The domestic unit resumed lower at 68.60 per dollar at the Interbank Foreign Exchange (Forex) market as against the last weekend's level of 68.46 per dollar and dropped further to fresh 30-month low at 68.79 per dollar on month-end dollar demand from importers. However, it recovered to 68.45 before closing at 68.62 per dollar, still showing a loss of 16 paise or 0.23 per cent.
The rupee has tumbled by 98 paise or 1.45 per cent in three weeks. The rupee hovered in a range of 68.45 per dollar and 68.79 per dollar during week.
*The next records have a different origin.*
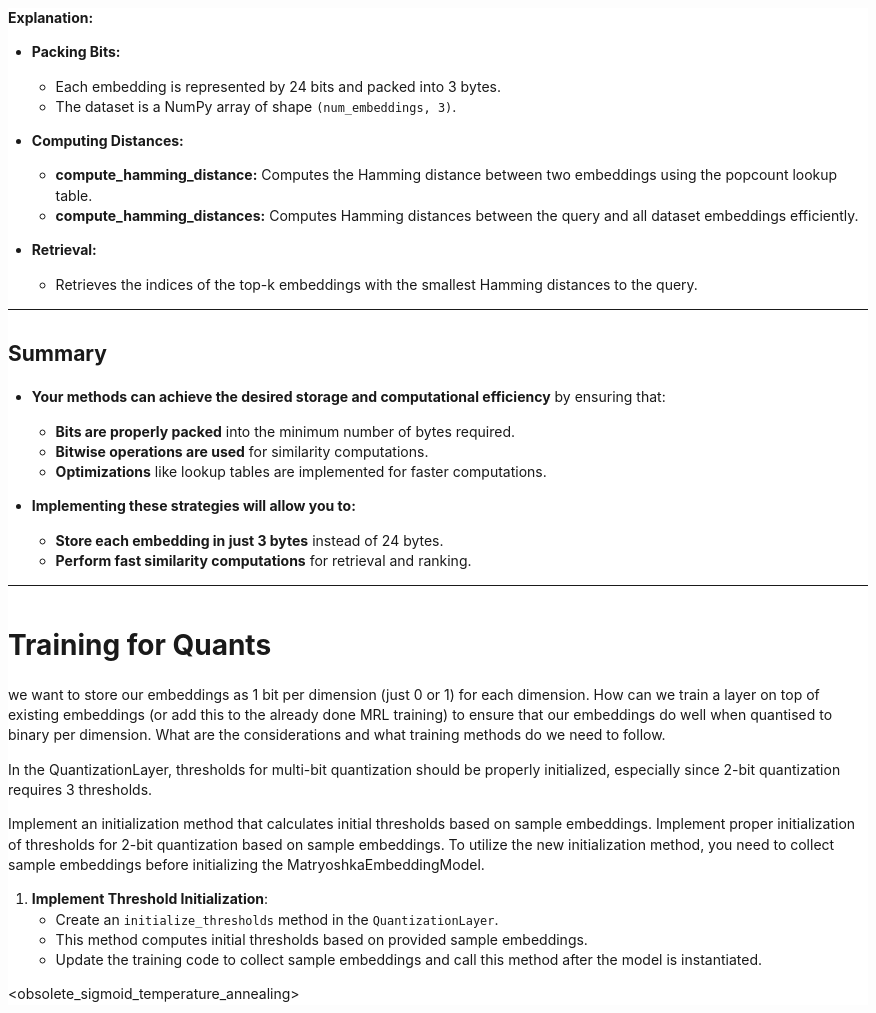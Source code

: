 **Explanation:**

- **Packing Bits:**
  - Each embedding is represented by 24 bits and packed into 3 bytes.
  - The dataset is a NumPy array of shape `(num_embeddings, 3)`.

- **Computing Distances:**
  - **compute_hamming_distance:** Computes the Hamming distance between two embeddings using the popcount lookup table.
  - **compute_hamming_distances:** Computes Hamming distances between the query and all dataset embeddings efficiently.

- **Retrieval:**
  - Retrieves the indices of the top-k embeddings with the smallest Hamming distances to the query.

---

## **Summary**

- **Your methods can achieve the desired storage and computational efficiency** by ensuring that:

  - **Bits are properly packed** into the minimum number of bytes required.
  - **Bitwise operations are used** for similarity computations.
  - **Optimizations** like lookup tables are implemented for faster computations.

- **Implementing these strategies will allow you to:**

  - **Store each embedding in just 3 bytes** instead of 24 bytes.
  - **Perform fast similarity computations** for retrieval and ranking.

---

# Training for Quants
we want to store our embeddings as 1 bit per dimension (just 0 or 1) for each dimension. How can we train a layer on top of existing embeddings (or add this to the already done MRL training) to ensure that our embeddings do well when quantised to binary per dimension. What are the considerations and what training methods do we need to follow.

In the QuantizationLayer, thresholds for multi-bit quantization should be properly initialized, especially since 2-bit quantization requires 3 thresholds.

Implement an initialization method that calculates initial thresholds based on sample embeddings. Implement proper initialization of thresholds for 2-bit quantization based on sample embeddings. To utilize the new initialization method, you need to collect sample embeddings before initializing the MatryoshkaEmbeddingModel.

1. **Implement Threshold Initialization**:
   - Create an `initialize_thresholds` method in the `QuantizationLayer`.
   - This method computes initial thresholds based on provided sample embeddings.
   - Update the training code to collect sample embeddings and call this method after the model is instantiated.



<obsolete_sigmoid_temperature_annealing>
The rupee had last ended at 68.80 per dollar on August 28, 2013 after touching 68.85 during intra-day trade on the same day.
The benchmark Sensex showed a weekly loss of 554.85 points or 2.34 per cent to end the week at 23,154.30. The Sensex recovered by 178 points or 0.78 per cent on Friday on fag-end buying ahead of the Union Budget after the Economic Survey projected the Indian economy to grow at 7-7.75 per cent in 2016-17, which could accelerate to 8 per cent in a couple of years.
However, the Sensex showed a weekly loss of 554.85 points or 2.34 per cent to end the week at 23,154.30. In New York market, the dollar surged against its main rivals yesterday and logged its first weekly gain out of four against the Japanese yen after a raft of economic data challenged the idea the US is tipping toward recession.
Stronger economic reports might embolden select Federal Reserve policy makers who believe the group should be open to raising interest rates at the Fed’s next meeting in March, lifting the appeal of dollar-denominated assets.